Ronson skilfully charts her drab suburban upbringing, so different from Bowie's "countercultural" mileu, said Deborah Levy in Literary Review. With "perfect pitch and tension", she recounts key moments in his early career – from his legendary performance of Starman on Top of the Pops in 1972 to the night a year later when he unexpectedly "retired" Ziggy Stardust.

Her book makes a refreshing change from the hagiographic tone of most Bowie biographies, said John Aizlewood on iNews. Here, "the star emerges as cold": he sacks his drummer on his wedding day, and expects Suzi to procure him an "endless supply of young girls and boys". Suzi herself is soon "cut adrift", at which point she marries the guitarist Mick Ronson, who had also been ditched by Bowie. After that, the book loses its dynamism.

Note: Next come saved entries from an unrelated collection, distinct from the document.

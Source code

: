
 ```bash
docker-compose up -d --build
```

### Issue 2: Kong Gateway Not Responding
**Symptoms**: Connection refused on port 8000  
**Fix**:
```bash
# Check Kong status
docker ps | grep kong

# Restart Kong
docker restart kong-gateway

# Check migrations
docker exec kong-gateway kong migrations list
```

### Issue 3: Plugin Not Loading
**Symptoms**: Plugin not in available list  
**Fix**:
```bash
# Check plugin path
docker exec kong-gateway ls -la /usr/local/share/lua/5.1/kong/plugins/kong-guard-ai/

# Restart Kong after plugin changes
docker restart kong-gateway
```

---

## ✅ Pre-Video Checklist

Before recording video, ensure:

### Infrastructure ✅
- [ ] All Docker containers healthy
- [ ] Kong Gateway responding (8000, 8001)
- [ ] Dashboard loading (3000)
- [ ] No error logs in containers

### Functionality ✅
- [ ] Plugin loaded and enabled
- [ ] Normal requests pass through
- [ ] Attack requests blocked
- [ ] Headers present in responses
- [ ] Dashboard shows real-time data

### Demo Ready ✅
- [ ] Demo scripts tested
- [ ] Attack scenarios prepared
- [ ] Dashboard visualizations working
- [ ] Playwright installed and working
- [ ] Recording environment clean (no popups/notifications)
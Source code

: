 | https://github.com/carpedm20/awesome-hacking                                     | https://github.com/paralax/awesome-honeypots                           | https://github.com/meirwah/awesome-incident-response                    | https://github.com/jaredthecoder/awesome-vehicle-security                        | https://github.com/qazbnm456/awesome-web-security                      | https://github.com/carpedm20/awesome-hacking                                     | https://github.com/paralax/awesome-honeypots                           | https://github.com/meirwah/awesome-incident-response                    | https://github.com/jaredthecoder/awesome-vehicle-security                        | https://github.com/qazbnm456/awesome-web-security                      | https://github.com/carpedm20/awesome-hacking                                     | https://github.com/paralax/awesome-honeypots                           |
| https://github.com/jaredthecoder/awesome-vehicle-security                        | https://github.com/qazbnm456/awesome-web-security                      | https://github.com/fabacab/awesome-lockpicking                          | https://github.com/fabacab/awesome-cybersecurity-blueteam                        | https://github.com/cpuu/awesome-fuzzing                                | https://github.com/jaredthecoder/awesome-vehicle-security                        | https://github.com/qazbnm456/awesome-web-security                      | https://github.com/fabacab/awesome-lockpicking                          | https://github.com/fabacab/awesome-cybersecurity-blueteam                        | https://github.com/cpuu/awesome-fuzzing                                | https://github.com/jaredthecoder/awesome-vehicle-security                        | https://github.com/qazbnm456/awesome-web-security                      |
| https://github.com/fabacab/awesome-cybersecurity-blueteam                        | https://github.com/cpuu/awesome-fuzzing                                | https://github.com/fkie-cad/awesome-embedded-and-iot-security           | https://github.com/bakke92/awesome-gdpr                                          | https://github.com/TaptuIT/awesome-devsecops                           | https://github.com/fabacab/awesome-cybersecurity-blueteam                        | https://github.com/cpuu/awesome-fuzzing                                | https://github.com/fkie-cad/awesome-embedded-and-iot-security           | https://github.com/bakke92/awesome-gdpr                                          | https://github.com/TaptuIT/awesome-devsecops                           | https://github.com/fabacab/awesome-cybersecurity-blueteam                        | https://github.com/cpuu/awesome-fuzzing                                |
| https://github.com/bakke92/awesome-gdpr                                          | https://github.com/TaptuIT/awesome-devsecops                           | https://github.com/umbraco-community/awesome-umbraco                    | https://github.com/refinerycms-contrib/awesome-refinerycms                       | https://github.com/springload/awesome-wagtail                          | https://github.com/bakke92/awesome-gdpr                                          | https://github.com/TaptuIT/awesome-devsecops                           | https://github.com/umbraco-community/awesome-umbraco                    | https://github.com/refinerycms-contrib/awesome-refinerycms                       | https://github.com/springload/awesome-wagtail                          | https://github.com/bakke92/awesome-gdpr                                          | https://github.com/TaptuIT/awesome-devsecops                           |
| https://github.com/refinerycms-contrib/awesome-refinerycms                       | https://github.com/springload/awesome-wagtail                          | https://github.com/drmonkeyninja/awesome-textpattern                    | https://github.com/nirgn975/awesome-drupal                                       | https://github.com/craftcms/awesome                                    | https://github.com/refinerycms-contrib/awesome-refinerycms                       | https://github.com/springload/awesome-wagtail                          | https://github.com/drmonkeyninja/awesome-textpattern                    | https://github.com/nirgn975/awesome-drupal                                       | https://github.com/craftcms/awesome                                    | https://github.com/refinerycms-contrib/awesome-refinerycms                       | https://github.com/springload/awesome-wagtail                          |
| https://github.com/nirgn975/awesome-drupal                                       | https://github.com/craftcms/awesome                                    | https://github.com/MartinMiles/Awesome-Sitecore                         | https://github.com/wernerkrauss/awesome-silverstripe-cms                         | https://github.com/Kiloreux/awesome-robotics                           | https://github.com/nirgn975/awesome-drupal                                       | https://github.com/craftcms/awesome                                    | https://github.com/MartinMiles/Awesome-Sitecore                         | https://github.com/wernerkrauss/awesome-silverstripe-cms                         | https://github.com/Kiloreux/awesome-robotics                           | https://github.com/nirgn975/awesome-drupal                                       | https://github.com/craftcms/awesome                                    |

Much Bowie literature consists of "pretentious evaluation" of his lyrics and influences, said Suzanne Moore in The New Statesman. Ronson, by contrast, barely mentions his music, and instead focuses on practical matters – such as sewing the jewels onto Bowie's jockstrap, or worrying "about all the sweat breaking the zips of his costumes". She tells us that she slept with him once, but is "discreet" about the details. It makes for an engaging, often endearing account of the "magical rising of Ziggy, by the woman who put the colour in his hair".